Playing Sequenza XII was a harrowing, thrilling experience for me.  I felt shredded by the effort of pulling all of the technique together in the too-short time I had to fully learn the piece.  I felt like a deconstructed clock,  put back together... everything seems to run the same but now I am aware of things that have existed only before on the periphery... sounds and techniques that I have toyed but have never been obliged to put together into something that is so unabashedly committed to its own unique outcome.

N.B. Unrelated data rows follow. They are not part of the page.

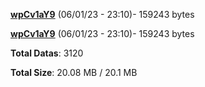 [**wpCv1aY9**](/data/wpCv1aY9.txt) (06/01/23 - 23:10)- 159243 bytes

[**wpCv1aY9**](/data/wpCv1aY9.txt) (06/01/23 - 23:10)- 159243 bytes

**Total Datas**: 3120

**Total Size**: 20.08 MB / 20.1 MB
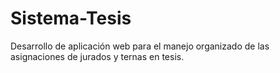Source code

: # Sistema-Tesis
Desarrollo de aplicación web para el manejo organizado de las asignaciones de jurados y ternas en tesis. 
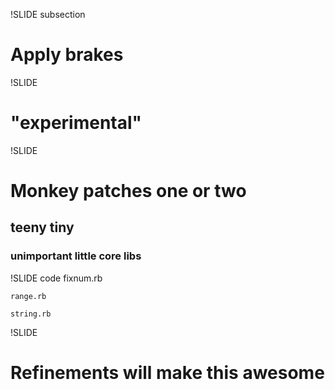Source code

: !SLIDE subsection
# Apply brakes #

!SLIDE
# "experimental" #

!SLIDE
# Monkey patches one or two #
## teeny tiny ##
### unimportant little core libs ###

!SLIDE code
    fixnum.rb

    range.rb

    string.rb

!SLIDE
# Refinements will make this awesome #
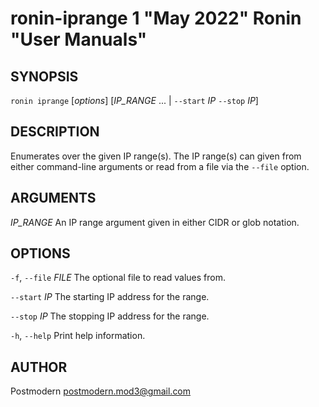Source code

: # ronin-iprange 1 "May 2022" Ronin "User Manuals"

## SYNOPSIS

`ronin iprange` [*options*] [*IP_RANGE* ... \| `--start` *IP* `--stop` *IP*]

## DESCRIPTION

Enumerates over the given IP range(s). The IP range(s) can given from either
command-line arguments or read from a file via the `--file` option.

## ARGUMENTS

*IP_RANGE*
  An IP range argument given in either CIDR or glob notation.

## OPTIONS

`-f`, `--file` *FILE*
  The optional file to read values from.

`--start` *IP*
  The starting IP address for the range.

`--stop` *IP*
  The stopping IP address for the range.

`-h`, `--help`
  Print help information.

## AUTHOR

Postmodern <postmodern.mod3@gmail.com>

It kind of kicked me into a parallel universe where I find it more difficult to be certain of cause and effect.  I feel like I have been taken to an alien planet where oxygen still exists yet something is utterly different.  Reeds are different after the experience of not taking my lips off them for the full length of the piece (which ranged from 13-19 minutes depending on my state of panic); fingers, after learning how to navigate pitch slides throughout the full range of the bassoon and do furiously dynamic timbral trills with widely separated notes; tongue after being asked to participate in so many ways; air after circular breathing and pitch bending and colouring the sounds.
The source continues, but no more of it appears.